For some minutes she stood beside the chair, studying her grandmother’s face. The lines were deeply etched, mouth and cheeks sagging in relaxation. Jessica reached a delicate hand and brushed a strand of gray hair from the eye nearest her. Granny’s hands fluttered, her mouth firmed and her eyes opened. She took a moment to focus, and then with obvious pleasure greeted her granddaughter.
“Well, good morning, Jessie-girl. This is a lovely surprise. What are you doing up so early? You are looking very pretty today.”
Jessie did a quick pirouette so that Granny could see her finery all the way round.
“I wanted to be first to wish you happy Christmas and give you my present.” She held out the brightly wrapped parcel, explaining, “I chose it just for you and I wrapped it myself.”
“Thank you, my dear.” Her grandmother pulled gently at the sticky tape until the paper fell away. In her palm she held a tiny plastic manger scene. She looked from the cheap toy to the expectant face. “Jessie, my dear, thank you. You couldn’t have given me anything nicer.” She placed the ornament on the windowsill beside her. “Will you bring me my Bible, please.”
Jessica handed the Bible to her grandmother, holding it with both hands. While her grandmother found the place, Jessica snuggled down on the rug next to Granny’s slippered feet. Alternately reading and explaining, Granny’s soft voice recounted the Christmas story.
Together the followed Mary and Joseph down to Bethlehem town. As Mary sank into the hay in the stable, Jessica snuggled closer to Granny’s legs and tucked her thumb into her mouth. They visited the shepherds on the hillside, and sat completely still and quiet to listen to the angel’s song. After some minutes, Jessie took the thumb from her mouth and looked up into her grandmother’s face. Her voice was a sigh of contentment. “Oh, Granny, that was the most beautiful song.” Her grandmother smiled. “Yes, Jessie-girl, the most beautiful song about the very best gift of all – the gift of God’s Son.”
With an effort she pulled the four-year old onto her knee, placing her Bible on the child’s lap. “And now, Jessie, I have a gift for you. It is the very best gift I could ever give you. I want you to read it every day.”

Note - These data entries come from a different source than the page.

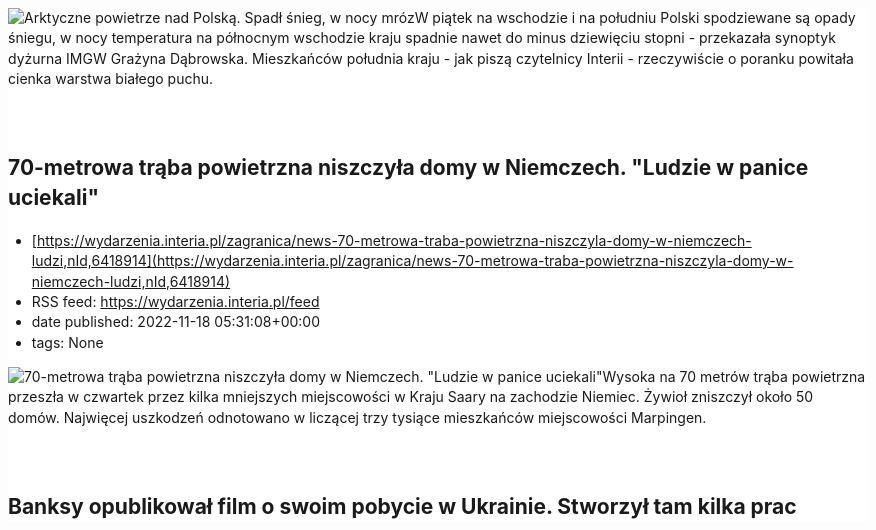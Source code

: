 <p><a href="https://wydarzenia.interia.pl/kraj/news-arktyczne-powietrze-nad-polska-spadl-snieg-w-nocy-mroz,nId,6418917"><img align="left" alt="Arktyczne powietrze nad Polską. Spadł śnieg, w nocy mróz" src="https://i.iplsc.com/arktyczne-powietrze-nad-polska-spadl-snieg-w-nocy-mroz/000GCV54HKECHFO5-C321.jpg" /></a>W piątek na wschodzie i na południu Polski spodziewane są opady śniegu, w nocy temperatura na północnym wschodzie kraju spadnie nawet do minus dziewięciu stopni - przekazała synoptyk dyżurna IMGW Grażyna Dąbrowska. Mieszkańców południa kraju - jak piszą czytelnicy Interii - rzeczywiście o poranku powitała cienka warstwa białego puchu.  </p><br clear="all" />

## 70-metrowa trąba powietrzna niszczyła domy w Niemczech. "Ludzie w panice uciekali"
 - [https://wydarzenia.interia.pl/zagranica/news-70-metrowa-traba-powietrzna-niszczyla-domy-w-niemczech-ludzi,nId,6418914](https://wydarzenia.interia.pl/zagranica/news-70-metrowa-traba-powietrzna-niszczyla-domy-w-niemczech-ludzi,nId,6418914)
 - RSS feed: https://wydarzenia.interia.pl/feed
 - date published: 2022-11-18 05:31:08+00:00
 - tags: None

<p><a href="https://wydarzenia.interia.pl/zagranica/news-70-metrowa-traba-powietrzna-niszczyla-domy-w-niemczech-ludzi,nId,6418914"><img align="left" alt="70-metrowa trąba powietrzna niszczyła domy w Niemczech. &quot;Ludzie w panice uciekali&quot;" src="https://i.iplsc.com/70-metrowa-traba-powietrzna-niszczyla-domy-w-niemczech-ludzi/000GCV46KLD13DKT-C321.jpg" /></a>Wysoka na 70 metrów trąba powietrzna przeszła w czwartek przez kilka mniejszych miejscowości w Kraju Saary na zachodzie Niemiec. Żywioł zniszczył około 50 domów. Najwięcej uszkodzeń odnotowano w liczącej trzy tysiące mieszkańców miejscowości Marpingen.</p><br clear="all" />

## Banksy opublikował film o swoim pobycie w Ukrainie. Stworzył tam kilka prac
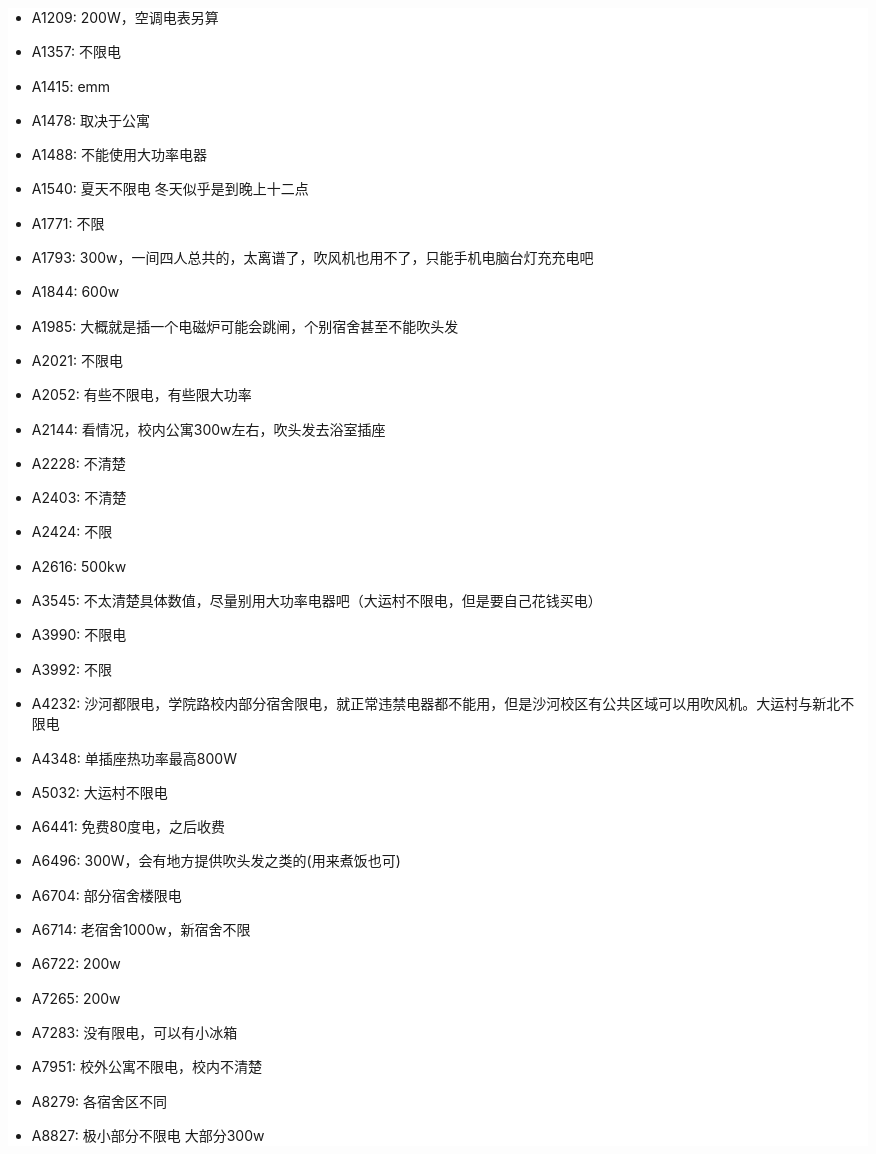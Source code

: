 - A1209: 200W，空调电表另算

- A1357: 不限电

- A1415: emm

- A1478: 取决于公寓

- A1488: 不能使用大功率电器

- A1540: 夏天不限电 冬天似乎是到晚上十二点

- A1771: 不限

- A1793: 300w，一间四人总共的，太离谱了，吹风机也用不了，只能手机电脑台灯充充电吧

- A1844: 600w

- A1985: 大概就是插一个电磁炉可能会跳闸，个别宿舍甚至不能吹头发

- A2021: 不限电

- A2052: 有些不限电，有些限大功率

- A2144: 看情况，校内公寓300w左右，吹头发去浴室插座

- A2228: 不清楚

- A2403: 不清楚

- A2424: 不限

- A2616: 500kw

- A3545: 不太清楚具体数值，尽量别用大功率电器吧（大运村不限电，但是要自己花钱买电）

- A3990: 不限电

- A3992: 不限

- A4232: 沙河都限电，学院路校内部分宿舍限电，就正常违禁电器都不能用，但是沙河校区有公共区域可以用吹风机。大运村与新北不限电

- A4348: 单插座热功率最高800W

- A5032: 大运村不限电

- A6441: 免费80度电，之后收费

- A6496: 300W，会有地方提供吹头发之类的(用来煮饭也可)

- A6704: 部分宿舍楼限电

- A6714: 老宿舍1000w，新宿舍不限

- A6722: 200w

- A7265: 200w

- A7283: 没有限电，可以有小冰箱

- A7951: 校外公寓不限电，校内不清楚

- A8279: 各宿舍区不同

- A8827: 极小部分不限电 大部分300w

“But, Gran,” Jessie started to protest. Her hands closed around the edges of the Book, afraid it would fall.
“But nothing, Jessie. I won’t need it any more. I’m going to live with Jesus.”
“Thank you, Gran.” Jessica leaned into her grandmother’s embrace.
Jessie stirred. She was sitting in the old armchair beside the window. A tattered Bible lay on her lap. A faded ornament stood on the windowsill. She lifted the Bible and looked at it, thinking, “Thank you, Granny. It is still the very best gift I have ever received. For sixty years you have shared with me the truths about the Savior, God’s gift of His Son, His love and His forgiveness. For sixty years I have shared your gift of the beautiful angel’s song. Thank you, Gran.”
She remembered her mother coming into Granny’s room, taking the Bible from Jessie’s grasp, lifting the little girl from her grandmother’s arms. It was some time before she understood their tears, before she cried into the pages of her Book, and the words at the funeral comforted her:
“I go to prepare a place for you ….. that where I am, there you may be also.”
She smoothed her hands across the worn cover and murmured again, “Thank you, Granny.”